Before American astronauts ventured beyond the Earth, scientists and
engineers had to assess the nature of the space environment and the hazards
of human exploration. In early 1959-just after the start of Project Mercury
and during selection of the seven Mercury astronauts-the Pioneer IV space
probe was launched into orbit around the sun, and two monkeys, Able
and Baker, made a 579-kilometer (360-mile) high sub-orbital flight.
PIONEER IV
On March 3, 1959, the U.S. launched the Pioneer
IV space probe, boosted by a four-stage Juno II rocket. For
82 hours on-board instruments transmitted measurements of radiation in
space. When the batteries went dead, the probe was 654,900 kilometers
(407,000 miles) from Earth.
Mission planners designed Pioneer IV to pass within 32,000 kilometers
(20,000 miles) of the Moon.
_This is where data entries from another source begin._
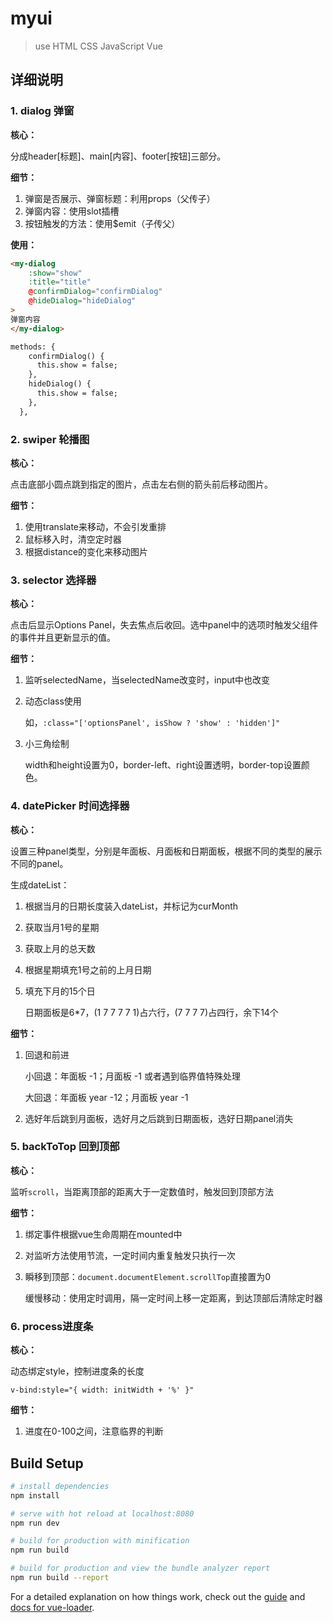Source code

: # myui
> use HTML  CSS  JavaScript  Vue
## 详细说明
### 1. dialog 弹窗 

**核心：**

分成header[标题]、main[内容]、footer[按钮]三部分。

**细节：**

1. 弹窗是否展示、弹窗标题：利用props（父传子）
2. 弹窗内容：使用slot插槽
3. 按钮触发的方法：使用$emit（子传父）

**使用：**

```html
<my-dialog 
	:show="show" 
	:title="title" 
	@confirmDialog="confirmDialog" 
    @hideDialog="hideDialog" 
>
弹窗内容
</my-dialog>

methods: {
    confirmDialog() {
      this.show = false;
    },
    hideDialog() {
      this.show = false;
    },
  },
```

### 2. swiper 轮播图

**核心：**

点击底部小圆点跳到指定的图片，点击左右侧的箭头前后移动图片。

**细节：**

1. 使用translate来移动，不会引发重排
2. 鼠标移入时，清空定时器
3. 根据distance的变化来移动图片

### 3. selector 选择器

**核心：**

点击后显示Options Panel，失去焦点后收回。选中panel中的选项时触发父组件的事件并且更新显示的值。

**细节：**

1. 监听selectedName，当selectedName改变时，input中也改变

2. 动态class使用

   如，`:class="['optionsPanel', isShow ? 'show' : 'hidden']"`

3. 小三角绘制

   width和height设置为0，border-left、right设置透明，border-top设置颜色。

### 4. datePicker 时间选择器

**核心：**

设置三种panel类型，分别是年面板、月面板和日期面板，根据不同的类型的展示不同的panel。

生成dateList：

1. 根据当月的日期长度装入dateList，并标记为curMonth

2. 获取当月1号的星期

3. 获取上月的总天数

4. 根据星期填充1号之前的上月日期

5. 填充下月的15个日

   日期面板是6*7，(1 7 7 7 7 1)占六行，(7 7 7 7)占四行，余下14个

**细节：**

1. 回退和前进

   小回退：年面板 -1；月面板 -1 或者遇到临界值特殊处理

   大回退：年面板 year -12；月面板 year -1

2. 选好年后跳到月面板，选好月之后跳到日期面板，选好日期panel消失

### 5. backToTop 回到顶部

**核心：**

监听`scroll`，当距离顶部的距离大于一定数值时，触发回到顶部方法

**细节：**

1. 绑定事件根据vue生命周期在mounted中

2. 对监听方法使用节流，一定时间内重复触发只执行一次

3. 瞬移到顶部：`document.documentElement.scrollTop`直接置为0

   缓慢移动：使用定时调用，隔一定时间上移一定距离，到达顶部后清除定时器

### 6. process进度条

**核心：**

动态绑定style，控制进度条的长度

`v-bind:style="{ width: initWidth + '%' }"`

**细节：**

1. 进度在0-100之间，注意临界的判断

## Build Setup

``` bash
# install dependencies
npm install

# serve with hot reload at localhost:8080
npm run dev

# build for production with minification
npm run build

# build for production and view the bundle analyzer report
npm run build --report
```

For a detailed explanation on how things work, check out the [guide](http://vuejs-templates.github.io/webpack/) and [docs for vue-loader](http://vuejs.github.io/vue-loader).
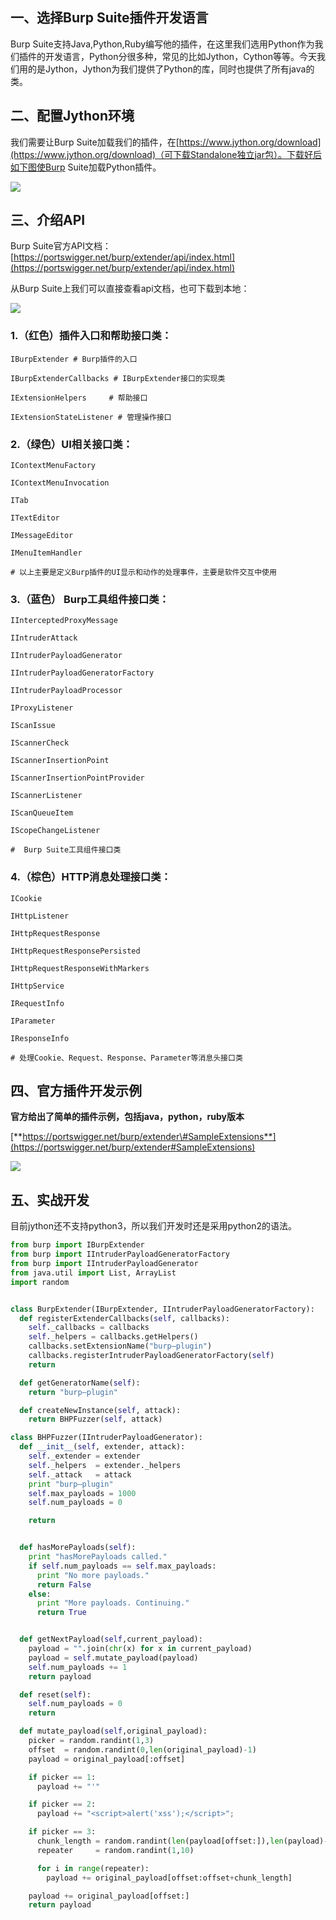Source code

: ## **一、选择Burp Suite插件开发语言**

Burp Suite支持Java,Python,Ruby编写他的插件，在这里我们选用Python作为我们插件的开发语言，Python分很多种，常见的比如Jython，Cython等等。今天我们用的是Jython，Jython为我们提供了Python的库，同时也提供了所有java的类。

## 二、配置Jython环境

我们需要让Burp Suite加载我们的插件，在[https://www.jython.org/download](https://www.jython.org/download)（可下载Standalone独立jar包）。下载好后如下图使Burp Suite加载Python插件。

![](/assets/burp-1.png)

## 三、介绍API

Burp Suite官方API文档：[https://portswigger.net/burp/extender/api/index.html](https://portswigger.net/burp/extender/api/index.html)

从Burp Suite上我们可以直接查看api文档，也可下载到本地：

![](/assets/burp-12.png)

### 1.（红色）插件入口和帮助接口类：

```
IBurpExtender # Burp插件的入口

IBurpExtenderCallbacks # IBurpExtender接口的实现类

IExtensionHelpers     # 帮助接口

IExtensionStateListener # 管理操作接口
```

### 2.（绿色）UI相关接口类：

```
IContextMenuFactory

IContextMenuInvocation

ITab

ITextEditor

IMessageEditor

IMenuItemHandler

# 以上主要是定义Burp插件的UI显示和动作的处理事件，主要是软件交互中使用
```

### 3.（蓝色） Burp工具组件接口类：

```
IInterceptedProxyMessage

IIntruderAttack

IIntruderPayloadGenerator

IIntruderPayloadGeneratorFactory

IIntruderPayloadProcessor

IProxyListener

IScanIssue

IScannerCheck

IScannerInsertionPoint

IScannerInsertionPointProvider

IScannerListener

IScanQueueItem

IScopeChangeListener

#  Burp Suite工具组件接口类
```

### 4.（棕色）HTTP消息处理接口类：

```
ICookie

IHttpListener

IHttpRequestResponse

IHttpRequestResponsePersisted

IHttpRequestResponseWithMarkers

IHttpService

IRequestInfo

IParameter

IResponseInfo

# 处理Cookie、Request、Response、Parameter等消息头接口类
```

## 

## 四、**官方插件开发示例**

**官方给出了简单的插件示例，包括java，python，ruby版本**

[**https://portswigger.net/burp/extender\#SampleExtensions**](https://portswigger.net/burp/extender#SampleExtensions)

![](/assets/burp-13.png)

## 五、**实战开发**

目前jython还不支持python3，所以我们开发时还是采用python2的语法。

```py
from burp import IBurpExtender    
from burp import IIntruderPayloadGeneratorFactory    
from burp import IIntruderPayloadGenerator    
from java.util import List, ArrayList    
import random    


class BurpExtender(IBurpExtender, IIntruderPayloadGeneratorFactory):    
  def registerExtenderCallbacks(self, callbacks):    
    self._callbacks = callbacks    
    self._helpers = callbacks.getHelpers()    
    callbacks.setExtensionName("burp—plugin")    
    callbacks.registerIntruderPayloadGeneratorFactory(self)    
    return    

  def getGeneratorName(self):    
    return "burp—plugin"    

  def createNewInstance(self, attack):    
    return BHPFuzzer(self, attack)    

class BHPFuzzer(IIntruderPayloadGenerator):    
  def __init__(self, extender, attack):    
    self._extender = extender    
    self._helpers  = extender._helpers    
    self._attack   = attack    
    print "burp—plugin"    
    self.max_payloads = 1000    
    self.num_payloads = 0    

    return    


  def hasMorePayloads(self):    
    print "hasMorePayloads called."    
    if self.num_payloads == self.max_payloads:    
      print "No more payloads."    
      return False    
    else:    
      print "More payloads. Continuing."    
      return True    


  def getNextPayload(self,current_payload):    
    payload = "".join(chr(x) for x in current_payload)    
    payload = self.mutate_payload(payload)    
    self.num_payloads += 1    
    return payload    

  def reset(self):    
    self.num_payloads = 0    
    return    

  def mutate_payload(self,original_payload):    
    picker = random.randint(1,3)    
    offset  = random.randint(0,len(original_payload)-1)    
    payload = original_payload[:offset]    

    if picker == 1:    
      payload += "'"    

    if picker == 2:    
      payload += "<script>alert('xss');</script>";    

    if picker == 3:    
      chunk_length = random.randint(len(payload[offset:]),len(payload)-1)    
      repeater     = random.randint(1,10)    

      for i in range(repeater):    
        payload += original_payload[offset:offset+chunk_length]    

    payload += original_payload[offset:]    
    return payload
```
It carried a photoelectric sensor to be triggered
by moonlight in a test for future photographic missions. To accomplish
this mission the speed and trajectory of the probe had to be within precise
targets. The launch speed was 302.7 kilometers (188 miles) per hour too
slow and the probe passed the Moon at 60,016 kilometers (37,300 miles),
too far away for the sensor to work.
Pioneer IV was the second object sent into solar orbit from Earth. Two
months earlier the Soviet Union's Mechta rocket had passed 5953 kilometers
(3700 miles) from the Moon and had been tracked to a distance of 542,200
kilometers (337,000 miles) from Earth.